The Arlington Heights Police Department announced Monday, March 28, 2022 the deployment of body worn camera is to be deployed among some police officers this week. In the early part of 2021, the Illinois Safety, Accountability, Fairness and Equity Today (SAFE-T) Act was signed into law by Governor J.B. Pritzker. The sweeping legislation amended many aspects of law enforcement including officer use of force, complaint investigation, mandatory reporting and statutory requirements for the implementation of body worn cameras. While some of the requirements have undergone some degree of modification in the form of subsequent trailer bills, a number of them, including requirements for body worn cameras, have remained largely unchanged.

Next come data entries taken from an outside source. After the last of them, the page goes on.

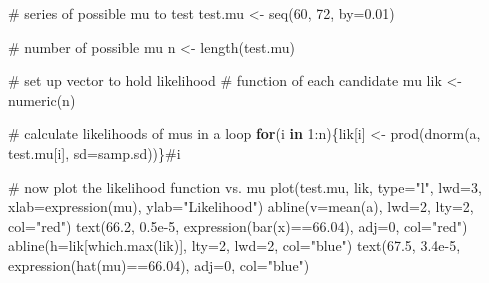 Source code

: \documentclass[
  13,
  letterpaper,
]{report}
\newenvironment{Shaded}{\begin{snugshade}}{\end{snugshade}}
\newcommand{\AttributeTok}[1]{\textcolor[rgb]{0.40,0.45,0.13}{#1}}
\newcommand{\CommentTok}[1]{\textcolor[rgb]{0.37,0.37,0.37}{#1}}
\newcommand{\ControlFlowTok}[1]{\textcolor[rgb]{0.00,0.23,0.31}{\textbf{#1}}}
\newcommand{\DecValTok}[1]{\textcolor[rgb]{0.68,0.00,0.00}{#1}}
\newcommand{\FloatTok}[1]{\textcolor[rgb]{0.68,0.00,0.00}{#1}}
\newcommand{\FunctionTok}[1]{\textcolor[rgb]{0.28,0.35,0.67}{#1}}
\newcommand{\NormalTok}[1]{\textcolor[rgb]{0.00,0.23,0.31}{#1}}
\newcommand{\OtherTok}[1]{\textcolor[rgb]{0.00,0.23,0.31}{#1}}
\newcommand{\SpecialCharTok}[1]{\textcolor[rgb]{0.37,0.37,0.37}{#1}}
\newcommand{\StringTok}[1]{\textcolor[rgb]{0.13,0.47,0.30}{#1}}
\begin{document}
\begin{Shaded}
\begin{Highlighting}[]
\CommentTok{\# series of possible mu to test}
\NormalTok{test.mu }\OtherTok{\textless{}{-}} \FunctionTok{seq}\NormalTok{(}\DecValTok{60}\NormalTok{, }\DecValTok{72}\NormalTok{, }\AttributeTok{by=}\FloatTok{0.01}\NormalTok{)}

\CommentTok{\# number of possible mu}
\NormalTok{n }\OtherTok{\textless{}{-}} \FunctionTok{length}\NormalTok{(test.mu)}

\CommentTok{\# set up vector to hold likelihood}
\CommentTok{\# function of each candidate mu}
\NormalTok{lik }\OtherTok{\textless{}{-}} \FunctionTok{numeric}\NormalTok{(n)}

\CommentTok{\# calculate likelihoods of mu\textquotesingle{}s in a loop}
\ControlFlowTok{for}\NormalTok{(i }\ControlFlowTok{in} \DecValTok{1}\SpecialCharTok{:}\NormalTok{n)\{lik[i] }\OtherTok{\textless{}{-}} \FunctionTok{prod}\NormalTok{(}\FunctionTok{dnorm}\NormalTok{(a, test.mu[i], }\AttributeTok{sd=}\NormalTok{samp.sd))\}}\CommentTok{\#i}

\CommentTok{\# now plot the likelihood function vs. mu}
\FunctionTok{plot}\NormalTok{(test.mu, lik, }\AttributeTok{type=}\StringTok{"l"}\NormalTok{, }\AttributeTok{lwd=}\DecValTok{3}\NormalTok{,}
     \AttributeTok{xlab=}\FunctionTok{expression}\NormalTok{(mu),}
     \AttributeTok{ylab=}\StringTok{"Likelihood"}\NormalTok{)}
\FunctionTok{abline}\NormalTok{(}\AttributeTok{v=}\FunctionTok{mean}\NormalTok{(a), }\AttributeTok{lwd=}\DecValTok{2}\NormalTok{, }\AttributeTok{lty=}\DecValTok{2}\NormalTok{, }\AttributeTok{col=}\StringTok{"red"}\NormalTok{)}
\FunctionTok{text}\NormalTok{(}\FloatTok{66.2}\NormalTok{, }\FloatTok{0.5e{-}5}\NormalTok{, }\FunctionTok{expression}\NormalTok{(}\FunctionTok{bar}\NormalTok{(x)}\SpecialCharTok{==}\FloatTok{66.04}\NormalTok{), }\AttributeTok{adj=}\DecValTok{0}\NormalTok{, }\AttributeTok{col=}\StringTok{"red"}\NormalTok{)}
\FunctionTok{abline}\NormalTok{(}\AttributeTok{h=}\NormalTok{lik[}\FunctionTok{which.max}\NormalTok{(lik)], }\AttributeTok{lty=}\DecValTok{2}\NormalTok{, }\AttributeTok{lwd=}\DecValTok{2}\NormalTok{, }\AttributeTok{col=}\StringTok{"blue"}\NormalTok{)}
\FunctionTok{text}\NormalTok{(}\FloatTok{67.5}\NormalTok{, }\FloatTok{3.4e{-}5}\NormalTok{, }\FunctionTok{expression}\NormalTok{(}\FunctionTok{hat}\NormalTok{(mu)}\SpecialCharTok{==}\FloatTok{66.04}\NormalTok{), }\AttributeTok{adj=}\DecValTok{0}\NormalTok{, }\AttributeTok{col=}\StringTok{"blue"}\NormalTok{)}
\end{Highlighting}
\end{Shaded}
\end{document}
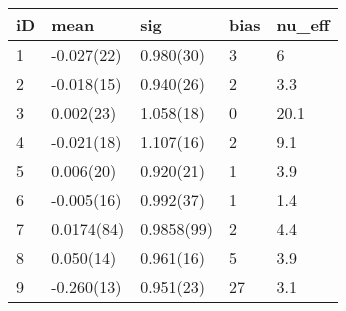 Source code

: 
\begin{tabular}{l|l|l|l|l}
\hline
iD & mean & sig & bias & nu\_eff\\
\hline
1 & -0.027(22) & 0.980(30) & 3 & 6\\
\hline
2 & -0.018(15) & 0.940(26) & 2 & 3.3\\
\hline
3 & 0.002(23) & 1.058(18) & 0 & 20.1\\
\hline
4 & -0.021(18) & 1.107(16) & 2 & 9.1\\
\hline
5 & 0.006(20) & 0.920(21) & 1 & 3.9\\
\hline
6 & -0.005(16) & 0.992(37) & 1 & 1.4\\
\hline
7 & 0.0174(84) & 0.9858(99) & 2 & 4.4\\
\hline
8 & 0.050(14) & 0.961(16) & 5 & 3.9\\
\hline
9 & -0.260(13) & 0.951(23) & 27 & 3.1\\
\hline
\end{tabular}
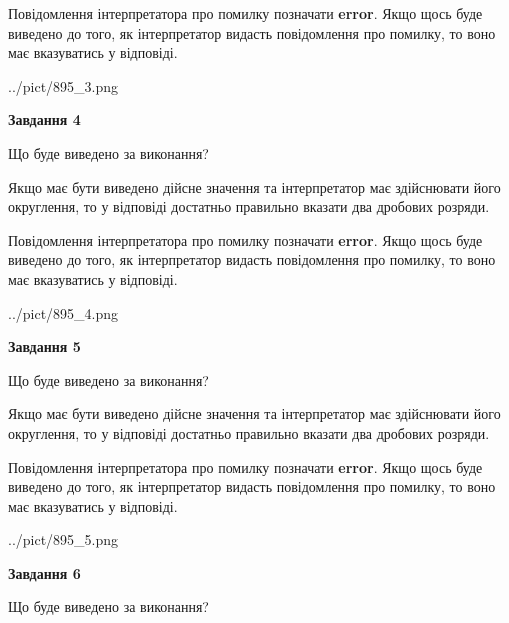 \documentclass[12pt, ukrainian]{article}
\begin{document}
{\begin {Large}
Повідомлення інтерпретатора про помилку позначати \textbf{error}.
Якщо щось буде виведено до того, як інтерпретатор видасть повідомлення про помилку, 
то воно має вказуватись у відповіді. \par

\begin{center}
	{../pict/895_3.png}
\end{center}
\newpage

{\begin {center}\textbf{Завдання 4}\end {center}}\par
Що буде виведено за виконання? \par

Якщо має бути виведено дійсне значення та інтерпретатор має здійснювати його округлення, 
то у відповіді достатньо правильно вказати два дробових розряди.

Повідомлення інтерпретатора про помилку позначати \textbf{error}.
Якщо щось буде виведено до того, як інтерпретатор видасть повідомлення про помилку, 
то воно має вказуватись у відповіді. \par

\begin{center}
	{../pict/895_4.png}
\end{center}
\newpage

{\begin {center}\textbf{Завдання 5}\end {center}}\par
Що буде виведено за виконання? \par

Якщо має бути виведено дійсне значення та інтерпретатор має здійснювати його округлення, 
то у відповіді достатньо правильно вказати два дробових розряди.

Повідомлення інтерпретатора про помилку позначати \textbf{error}.
Якщо щось буде виведено до того, як інтерпретатор видасть повідомлення про помилку, 
то воно має вказуватись у відповіді. \par

\begin{center}
	{../pict/895_5.png}
\end{center}
\newpage

{\begin {center}\textbf{Завдання 6}\end {center}}\par
Що буде виведено за виконання? \par


\end{Large}}
\end{document}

Body worn cameras provide numerous advantages to law enforcement and the community. During tense situations, body cameras may assist in de-escalation of a potentially aggressive subject knowing their actions are being recorded. Similarly, the cameras provide supplemental evidence for prosecution by clearly showing a judge or jury what an officer saw and/or heard during an encounter with an offender. Body worn cameras also provide for faster and unbiased resolution to potential citizen complaints. The ability to review an incident can decrease the amount of time staff spends conducting investigations and potentially avoid unnecessary costs associated with litigation.

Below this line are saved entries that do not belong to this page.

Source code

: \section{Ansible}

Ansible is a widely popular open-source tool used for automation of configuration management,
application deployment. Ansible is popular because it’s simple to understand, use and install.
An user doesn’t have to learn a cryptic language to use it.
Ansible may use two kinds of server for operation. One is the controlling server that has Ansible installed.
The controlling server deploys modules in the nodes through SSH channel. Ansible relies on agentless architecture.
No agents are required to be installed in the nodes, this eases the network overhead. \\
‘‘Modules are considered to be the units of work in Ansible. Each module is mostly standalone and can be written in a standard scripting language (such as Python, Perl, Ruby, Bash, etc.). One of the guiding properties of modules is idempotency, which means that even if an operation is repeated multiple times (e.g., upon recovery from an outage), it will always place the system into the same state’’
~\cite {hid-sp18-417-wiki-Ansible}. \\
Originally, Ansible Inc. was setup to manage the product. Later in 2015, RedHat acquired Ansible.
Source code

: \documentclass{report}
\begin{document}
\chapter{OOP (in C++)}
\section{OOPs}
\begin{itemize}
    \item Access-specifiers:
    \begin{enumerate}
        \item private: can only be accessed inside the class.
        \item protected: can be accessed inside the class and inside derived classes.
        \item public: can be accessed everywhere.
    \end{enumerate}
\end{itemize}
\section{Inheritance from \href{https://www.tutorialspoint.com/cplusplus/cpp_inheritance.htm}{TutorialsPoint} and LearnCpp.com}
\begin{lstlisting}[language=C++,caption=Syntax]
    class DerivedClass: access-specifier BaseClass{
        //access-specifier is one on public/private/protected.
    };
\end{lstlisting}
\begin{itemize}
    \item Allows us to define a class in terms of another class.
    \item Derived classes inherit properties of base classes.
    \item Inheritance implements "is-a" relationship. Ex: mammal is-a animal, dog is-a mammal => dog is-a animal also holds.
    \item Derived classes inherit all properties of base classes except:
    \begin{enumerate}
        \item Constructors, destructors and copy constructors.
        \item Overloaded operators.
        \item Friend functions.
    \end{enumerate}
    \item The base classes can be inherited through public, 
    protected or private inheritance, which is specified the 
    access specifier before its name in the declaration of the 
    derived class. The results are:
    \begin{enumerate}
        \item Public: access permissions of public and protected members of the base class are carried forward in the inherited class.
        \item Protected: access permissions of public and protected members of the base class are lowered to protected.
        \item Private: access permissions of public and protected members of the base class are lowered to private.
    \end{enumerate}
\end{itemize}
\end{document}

The Arlington Heights Police Department recognized the numerous and unmistakable advantages of equipping officers with body worn cameras. “The ability to capture and document what transpired during an incident on audio and video from the officer’s perspective supports our commitment to instilling the highest level of public confidence,” said Chief Nicholas A. Pecora, Jr. “We had been researching body worn cameras prior to the legislative changes and saw a tremendous value in the technology towards fulfilling our mission. Body worn cameras not only further our professionalism, accountability and transparency with the public, but also protect our officers, organization and Village against unjustified complaints or civil actions.”
During 2021, the Arlington Heights Police Department expanded its research into body worn cameras. Personnel conducted vigorous field testing of available technology, examined best practices and explored digital media storage options. The intention was to develop an implementation plan prior to the legislative requirement. At the end of the year, the Department entered into an agreement with Axon Enterprise Inc., a leading innovator in public safety products. Since that time, police department personnel began a multifaceted process of implementation with a strong focus on training officers in the new technology. The first group of Arlington Heights Police Department officers with body worn cameras will be on the street this week.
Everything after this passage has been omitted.